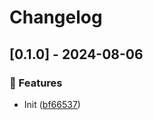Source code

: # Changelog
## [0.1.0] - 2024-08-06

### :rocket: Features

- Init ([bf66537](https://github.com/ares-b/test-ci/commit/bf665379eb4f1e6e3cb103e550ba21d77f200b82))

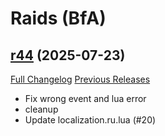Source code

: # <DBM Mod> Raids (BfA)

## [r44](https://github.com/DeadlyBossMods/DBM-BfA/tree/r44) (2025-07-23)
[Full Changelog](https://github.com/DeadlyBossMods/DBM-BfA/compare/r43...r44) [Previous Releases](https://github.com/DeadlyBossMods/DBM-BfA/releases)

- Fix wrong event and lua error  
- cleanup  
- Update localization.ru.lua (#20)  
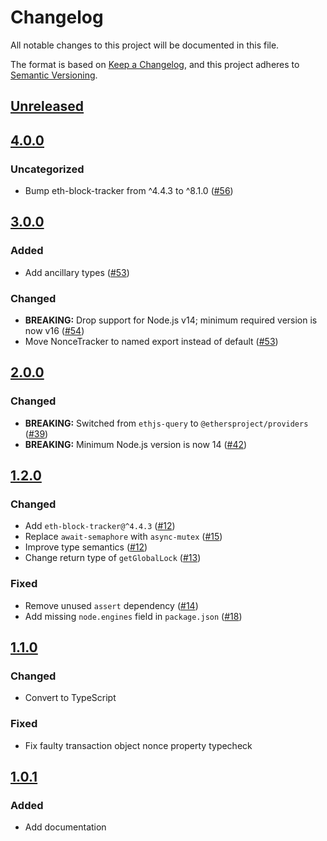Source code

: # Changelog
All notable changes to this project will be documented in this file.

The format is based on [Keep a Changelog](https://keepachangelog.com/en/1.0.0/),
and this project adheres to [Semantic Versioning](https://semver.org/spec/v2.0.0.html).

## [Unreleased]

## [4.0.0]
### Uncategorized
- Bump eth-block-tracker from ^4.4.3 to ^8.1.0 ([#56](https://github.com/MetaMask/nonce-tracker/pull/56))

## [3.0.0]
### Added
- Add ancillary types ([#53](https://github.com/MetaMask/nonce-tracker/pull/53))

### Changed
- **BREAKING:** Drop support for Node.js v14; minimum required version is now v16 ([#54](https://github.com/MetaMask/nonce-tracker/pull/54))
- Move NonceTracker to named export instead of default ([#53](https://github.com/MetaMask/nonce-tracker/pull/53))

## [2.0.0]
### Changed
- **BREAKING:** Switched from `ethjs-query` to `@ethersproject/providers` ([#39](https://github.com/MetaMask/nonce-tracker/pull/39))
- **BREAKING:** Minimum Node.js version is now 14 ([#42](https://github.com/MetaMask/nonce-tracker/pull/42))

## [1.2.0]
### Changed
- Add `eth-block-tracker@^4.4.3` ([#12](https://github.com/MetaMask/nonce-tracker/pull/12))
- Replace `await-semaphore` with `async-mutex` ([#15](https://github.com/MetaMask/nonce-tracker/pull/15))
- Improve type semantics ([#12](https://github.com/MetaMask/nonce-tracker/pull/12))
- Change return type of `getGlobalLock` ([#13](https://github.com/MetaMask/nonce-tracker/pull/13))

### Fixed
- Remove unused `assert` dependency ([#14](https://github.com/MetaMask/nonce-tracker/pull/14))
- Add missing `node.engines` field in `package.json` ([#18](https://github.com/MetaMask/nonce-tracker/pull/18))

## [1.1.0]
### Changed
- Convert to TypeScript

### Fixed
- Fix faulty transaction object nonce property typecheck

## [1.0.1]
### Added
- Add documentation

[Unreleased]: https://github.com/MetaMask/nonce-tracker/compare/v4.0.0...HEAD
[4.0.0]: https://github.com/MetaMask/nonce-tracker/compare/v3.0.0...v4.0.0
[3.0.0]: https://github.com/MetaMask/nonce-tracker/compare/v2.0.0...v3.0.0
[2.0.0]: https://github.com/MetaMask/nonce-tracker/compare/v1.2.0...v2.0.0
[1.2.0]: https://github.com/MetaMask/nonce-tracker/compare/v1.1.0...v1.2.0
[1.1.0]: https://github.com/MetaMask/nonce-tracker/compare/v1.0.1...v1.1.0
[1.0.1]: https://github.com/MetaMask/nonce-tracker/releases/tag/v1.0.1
====
## Your instructions:
What count of lines in the listing contain the word "from"? Reply with the number only.

## Solution to the problem:
2